Modulating Strain and Charge Transfers in Low Dimensional Catalysts through Interface Design and Templated Growth

Abstract

In this presentation, we review the dimensional aspects of structure-driven surface properties of metal monolayers grown on a Au and graphene/Au templates. Here, surface limited electrodeposition is used to provide precise layer-by-layer growth of Pt monolayers. After a few iterations of SLRR, we find that fully wetted 4-5 monolayer Pt films can be grown on either template. Incorporating graphene at the Pt-Au interface modifies the growth mechanism, charge transfers, equilibrium interatomic distances and associated strain of the synthesized Pt monolayers.
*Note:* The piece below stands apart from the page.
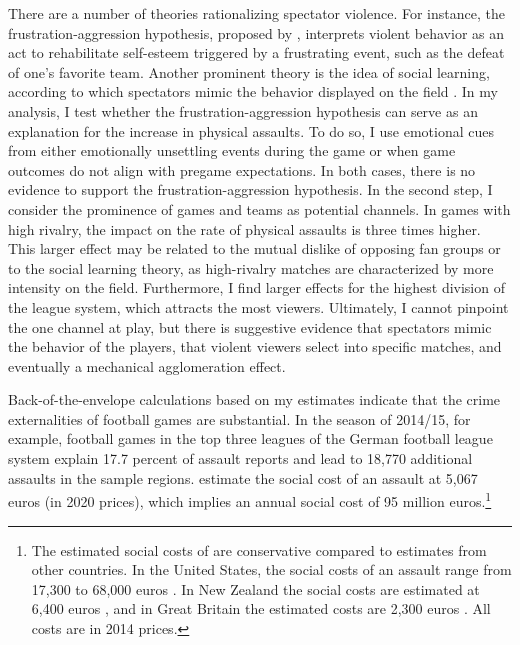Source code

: There are a number of theories rationalizing spectator violence. For instance, the frustration-aggression hypothesis, proposed by \cite{dollard1939frustration}, interprets violent behavior as an act to rehabilitate self-esteem triggered by a frustrating event, such as the defeat of one's favorite team. Another prominent theory is the idea of social learning, according to which spectators mimic the behavior displayed on the field \citep{bandura1973aggression, bandura2007social}. In my analysis, I test whether the frustration-aggression hypothesis can serve as an explanation for the increase in physical assaults. To do so, I use emotional cues from either emotionally unsettling events during the game or when game outcomes do not align with pregame expectations. In both cases, there is no evidence to support the frustration-aggression hypothesis. In the second step, I consider the prominence of games and teams as potential channels. In games with high rivalry, the impact on the rate of physical assaults is three times higher. This larger effect may be related to the mutual dislike of opposing fan groups or to the social learning theory, as high-rivalry matches are characterized by more intensity on the field. Furthermore, I find larger effects for the highest division of the league system, which attracts the most viewers. Ultimately, I cannot pinpoint the one channel at play, but there is suggestive evidence that spectators mimic the behavior of the players, that violent viewers select into specific matches, and eventually a mechanical agglomeration effect. 



Back-of-the-envelope calculations based on my estimates indicate that the crime externalities of football games are substantial. In the season of 2014/15, for example, football games in the top three leagues of the German football league system explain 17.7 percent of assault reports and lead to 18,770 additional assaults in the sample regions. \cite{glaubitz2016kostet} estimate the social cost of an assault at 5,067 euros (in 2020 prices), which implies an annual social cost of 95 million euros.\footnote{The estimated social costs of \cite{glaubitz2016kostet} are conservative compared to estimates from other countries. In the United States, the social costs of an assault range from 17,300 to 68,000 euros \citep{miller1996victim,cohen2004willingness}. In New Zealand the social costs are estimated at 6,400 euros \citep{roper2006estimating}, and in Great Britain the estimated costs are 2,300 euros \citep{dubourg2005economic}. All costs are in 2014 prices.}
Capping the Pt with a single overlayer of graphene similarly affects the underlying Pt structures. X-ray photoelectron spectroscopy (XPS) and extended x-ray absorption fine structure (EXAFS) techniques are used to examine charge mediation across Pt-Graphene-Au junction and the local atomic arrangement as a function of the Pt adlayer dimension. Cyclic voltammetry (CV) and the oxygen reduction reaction (ORR) are used as probes to examine the electrochemically active area of Pt monolayers and catalyst activity, respectively. Results show that the inserted graphene monolayer results in increased activity for the Pt due to a graphene-induced compressive strain, as well as a higher retention of catalytically active Pt surface. This Pt retention extremely effective, and occurs with no compromise to ORR activity, when the Pt is capped with a graphene layer.